---------- Record excerpts ----------

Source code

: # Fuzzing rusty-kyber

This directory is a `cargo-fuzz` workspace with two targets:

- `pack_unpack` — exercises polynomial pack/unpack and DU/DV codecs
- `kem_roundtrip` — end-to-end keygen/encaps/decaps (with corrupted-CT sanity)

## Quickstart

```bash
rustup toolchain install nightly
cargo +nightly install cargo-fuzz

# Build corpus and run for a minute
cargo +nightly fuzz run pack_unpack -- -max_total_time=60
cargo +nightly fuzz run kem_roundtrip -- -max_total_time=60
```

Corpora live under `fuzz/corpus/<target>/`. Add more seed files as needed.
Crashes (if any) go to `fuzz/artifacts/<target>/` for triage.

----------
---------- Record excerpts ----------

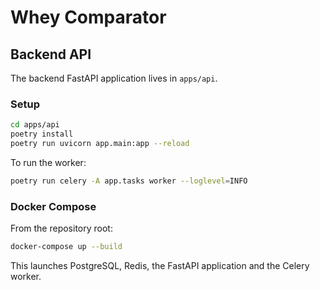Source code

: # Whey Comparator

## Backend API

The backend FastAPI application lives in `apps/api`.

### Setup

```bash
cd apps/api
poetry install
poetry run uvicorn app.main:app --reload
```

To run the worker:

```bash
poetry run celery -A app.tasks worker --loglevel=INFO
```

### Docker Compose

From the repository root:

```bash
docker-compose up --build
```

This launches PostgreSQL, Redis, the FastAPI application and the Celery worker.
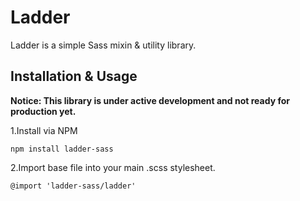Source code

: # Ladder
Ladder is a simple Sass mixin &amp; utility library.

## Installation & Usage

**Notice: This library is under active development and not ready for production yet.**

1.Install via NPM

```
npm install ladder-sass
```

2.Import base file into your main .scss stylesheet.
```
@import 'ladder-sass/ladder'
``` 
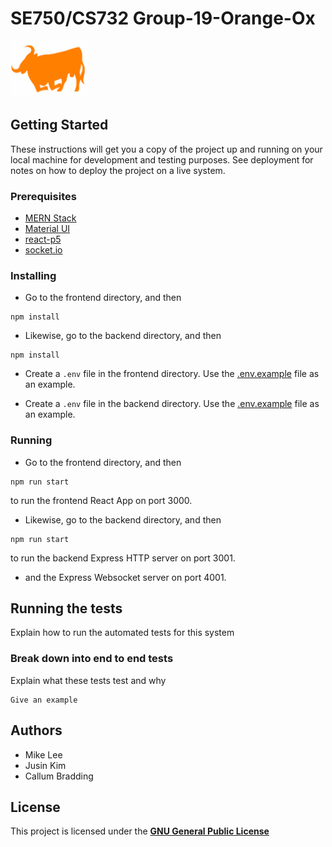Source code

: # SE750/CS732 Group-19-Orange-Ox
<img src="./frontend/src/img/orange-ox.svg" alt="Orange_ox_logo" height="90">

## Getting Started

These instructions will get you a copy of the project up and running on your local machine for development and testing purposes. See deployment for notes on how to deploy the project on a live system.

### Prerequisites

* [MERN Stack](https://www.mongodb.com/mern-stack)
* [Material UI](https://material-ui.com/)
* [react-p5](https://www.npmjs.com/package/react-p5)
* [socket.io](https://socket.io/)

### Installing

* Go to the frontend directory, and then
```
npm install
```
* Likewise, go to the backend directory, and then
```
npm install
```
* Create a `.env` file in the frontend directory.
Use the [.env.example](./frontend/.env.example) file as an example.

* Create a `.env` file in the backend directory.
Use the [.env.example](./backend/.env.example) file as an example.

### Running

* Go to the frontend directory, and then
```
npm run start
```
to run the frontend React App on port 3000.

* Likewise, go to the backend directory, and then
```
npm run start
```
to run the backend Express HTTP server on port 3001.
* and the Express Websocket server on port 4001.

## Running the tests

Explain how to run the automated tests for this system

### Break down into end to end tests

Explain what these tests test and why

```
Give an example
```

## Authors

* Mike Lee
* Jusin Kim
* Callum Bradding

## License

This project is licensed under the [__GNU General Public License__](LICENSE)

----------

◆ Task details:
Check each line of the entries for the word "directory". State how many lines hold it, and write nothing else.

◆ Response to the exercise:
7